I’ve had another bad week. This one did not involve a car accident or catching a rabbit in the backyard, or having my nice comforter chewed up by the washing machine, but this week did hold other troublesome things for me.
On Sunday, I had a personal incident happen to me that really bummed me out. I didn’t cry about it, but it still made me sad. So as you can understand, my week was already off to a bad start.
At the beginning of the week, I get an email from a gremlin. I get several emails from a gremlin and they’re all about how awful I am. I’m selfish. I’m a liar. I have a personality disorder. I’m lazy. I don’t clean. I don’t cook. I don’t make my own phone calls. I think cats are children. It went on and on and on and on. As you can imagine, having someone say all these awful and very untrue things about you in an already bad week, is very upsetting.
I didn’t eat for over a day. I didn’t feel well all week long. I just felt off and like junk. I worked overtime this week, which isn’t necessarily a bad thing. It just means I worked more.
Friday I was able to go out with a friend to see a movie and poke around. We went to Trader Joe’s. I was primarily after dark chocolate peanut butter cups, but I wouldn’t have minded had Trader Joe been there. My friend and I were going to shove him in the trunk of the car and take him away. Sadly, Trader Joe was not there, and he’s probably not single to top it off, so the whole thing would have just been really odd had we actually found Trader Joe and absconded with him. I don’t even know if Trader Joe is a real person; he could be a marketing ploy.
We tried World Market next and we did not find the World Market man.
The movie was nice and so was dinner, despite the fact that I almost aspirated myself on a piece of gluten-free bun from Red Robin, but hey, it happens; things go down the wrong tube sometimes.
Saturday, I did chores around the house and absolutely nothing else. I stayed in bed all day. I felt sorry for myself. I caught up on Supernatural and Call the Midwife, but other than that, I did a whole lot of nothing. I was just drained from the week.
Being depressed, takes a lot out of you and I can never just have one bad thing happen to me in a week. It has to be like five bad things.
Some official looking dude: Your great-grandmother is dead.
Official looking dude: I ran over your dog; he’s dead.
Official looking dude: You have a UTI.
Official looking dude: Here’s a big ranty letter from a gremlin.
Official looking dude: Chocolate is extinct.
Me: I’m dead, just kill me now! I’m so miserable. Why do I have to keep living?!

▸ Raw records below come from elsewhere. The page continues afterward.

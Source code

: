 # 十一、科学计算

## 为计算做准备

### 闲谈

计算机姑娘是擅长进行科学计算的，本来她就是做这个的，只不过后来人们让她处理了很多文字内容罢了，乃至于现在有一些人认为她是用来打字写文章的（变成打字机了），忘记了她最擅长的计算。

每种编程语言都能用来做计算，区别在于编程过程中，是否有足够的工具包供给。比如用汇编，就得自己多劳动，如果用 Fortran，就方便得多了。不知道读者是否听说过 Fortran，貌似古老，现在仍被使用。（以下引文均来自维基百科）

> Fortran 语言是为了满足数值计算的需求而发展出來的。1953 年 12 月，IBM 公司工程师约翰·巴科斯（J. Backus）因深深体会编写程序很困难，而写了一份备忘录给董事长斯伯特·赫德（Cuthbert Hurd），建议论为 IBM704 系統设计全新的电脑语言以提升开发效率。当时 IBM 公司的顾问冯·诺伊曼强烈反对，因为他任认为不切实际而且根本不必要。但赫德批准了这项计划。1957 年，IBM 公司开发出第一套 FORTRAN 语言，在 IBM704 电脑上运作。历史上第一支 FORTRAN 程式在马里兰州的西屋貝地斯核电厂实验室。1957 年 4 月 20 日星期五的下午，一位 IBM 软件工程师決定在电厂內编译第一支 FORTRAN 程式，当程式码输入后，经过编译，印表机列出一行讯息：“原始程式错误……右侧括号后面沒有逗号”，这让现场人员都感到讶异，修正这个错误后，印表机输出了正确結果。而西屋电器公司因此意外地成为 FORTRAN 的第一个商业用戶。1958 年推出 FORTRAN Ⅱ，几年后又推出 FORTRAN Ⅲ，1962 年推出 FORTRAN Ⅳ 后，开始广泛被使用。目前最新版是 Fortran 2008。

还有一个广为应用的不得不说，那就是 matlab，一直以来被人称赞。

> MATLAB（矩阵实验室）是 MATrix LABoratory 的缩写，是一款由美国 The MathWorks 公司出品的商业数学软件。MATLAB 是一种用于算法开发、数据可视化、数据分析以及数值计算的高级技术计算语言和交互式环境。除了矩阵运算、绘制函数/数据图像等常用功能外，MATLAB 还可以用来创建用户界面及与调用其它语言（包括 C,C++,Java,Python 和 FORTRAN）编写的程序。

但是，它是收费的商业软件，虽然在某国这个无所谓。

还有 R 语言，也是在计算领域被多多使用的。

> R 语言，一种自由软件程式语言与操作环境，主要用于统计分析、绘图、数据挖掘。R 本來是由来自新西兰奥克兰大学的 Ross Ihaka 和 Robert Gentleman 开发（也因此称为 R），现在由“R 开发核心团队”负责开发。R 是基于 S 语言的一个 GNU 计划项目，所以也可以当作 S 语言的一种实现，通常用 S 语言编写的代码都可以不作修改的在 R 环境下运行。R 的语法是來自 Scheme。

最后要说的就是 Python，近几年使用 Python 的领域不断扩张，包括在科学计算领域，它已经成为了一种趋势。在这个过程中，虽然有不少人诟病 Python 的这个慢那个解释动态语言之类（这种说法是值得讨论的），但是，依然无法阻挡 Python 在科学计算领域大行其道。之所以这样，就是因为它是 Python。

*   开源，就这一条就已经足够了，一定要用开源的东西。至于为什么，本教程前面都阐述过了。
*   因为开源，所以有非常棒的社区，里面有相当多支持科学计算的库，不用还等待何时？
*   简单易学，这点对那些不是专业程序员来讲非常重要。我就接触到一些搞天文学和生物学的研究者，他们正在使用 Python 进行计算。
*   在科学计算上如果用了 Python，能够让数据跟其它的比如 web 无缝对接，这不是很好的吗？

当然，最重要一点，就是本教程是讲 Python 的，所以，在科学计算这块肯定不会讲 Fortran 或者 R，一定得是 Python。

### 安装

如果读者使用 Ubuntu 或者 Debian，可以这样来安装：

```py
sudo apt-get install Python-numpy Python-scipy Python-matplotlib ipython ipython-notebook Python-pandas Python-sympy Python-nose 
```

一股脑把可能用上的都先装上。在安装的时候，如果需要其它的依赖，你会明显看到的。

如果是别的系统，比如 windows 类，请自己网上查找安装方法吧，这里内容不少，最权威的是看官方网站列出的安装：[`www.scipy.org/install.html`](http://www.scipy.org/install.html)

Why can’t it just be one bad thing? Why can’t my normal week be like, “Dude, you’ve got a UTI; here are some antibiotics”? Seems fair, right? That’s just not how it works with me. When it rains, it monsoons. We’re past “pouring” at this point.
Moving on to Sunday, I still felt like a sad sack of junk. I slept for hours and hours and hours. I didn’t want to talk to anyone. When I get in depressed moods, I don’t want to talk to anyone. I don’t want to go out of the house. I don’t want to talk to my grandparents, whom I love dearly. I just want to hole-up and curl into a ball in bed and stay there.
There were times during this past week, for various reasons as I have mentioned, that I felt like just sitting down and crying. Didn’t matter where I was at, I could have just sat down right there and cried.
Wendy’s cashier: Ma’am here are your fries.
Wendy’s cashier: We really don’t sweep this floor very often, you should probably get up.
I actually didn’t go to Wendy’s all week long. Take that. Too depressed for fries. I freaking love fries. I usually get Wendy’s fries about once a week.
Sunday, despite sleeping for a Rip Van Winkle period of time, I was still bummed out, but not as much. I got a feeling–“Everything is going to be OK.”
Now, the past year of my life has sucked, most of it anyway, there were a few really good points. A lot of bad stuff happened and was done to me last year. It was just not good at all, but at the beginning of all of it, I got a feeling then too, “Everything is going to be OK.”
To me, this has been a personal revelation. Call it what you will–revelation, mind-over-matter, intuition, ESP, the holy ghost, a good lunch…whatever. This feeling has helped me through some tough times over the past years. Wherever this feeling came from, it’s been a blessing. Everything is going to be OK. I have absolutely no idea what that even means, but I know it’s going to be OK.
Today, I was visited by this feeling again. Everything is going to be OK. I may have been going through some very tough times this past year, but things are going to turn out. I don’t know in what shape or form those things will turn out to be, but it’s going to be something that has the ability to make me happy. Maybe I’ll find Trader Joe and we’ll get hitched and he’ll be like, “Baby, you can have all the dark chocolate peanut butter cups you want.”
…then, I would get diabetes, and a tree would fall on my house, and a UFO would crash-land in my backyard–can’t keep things too happy.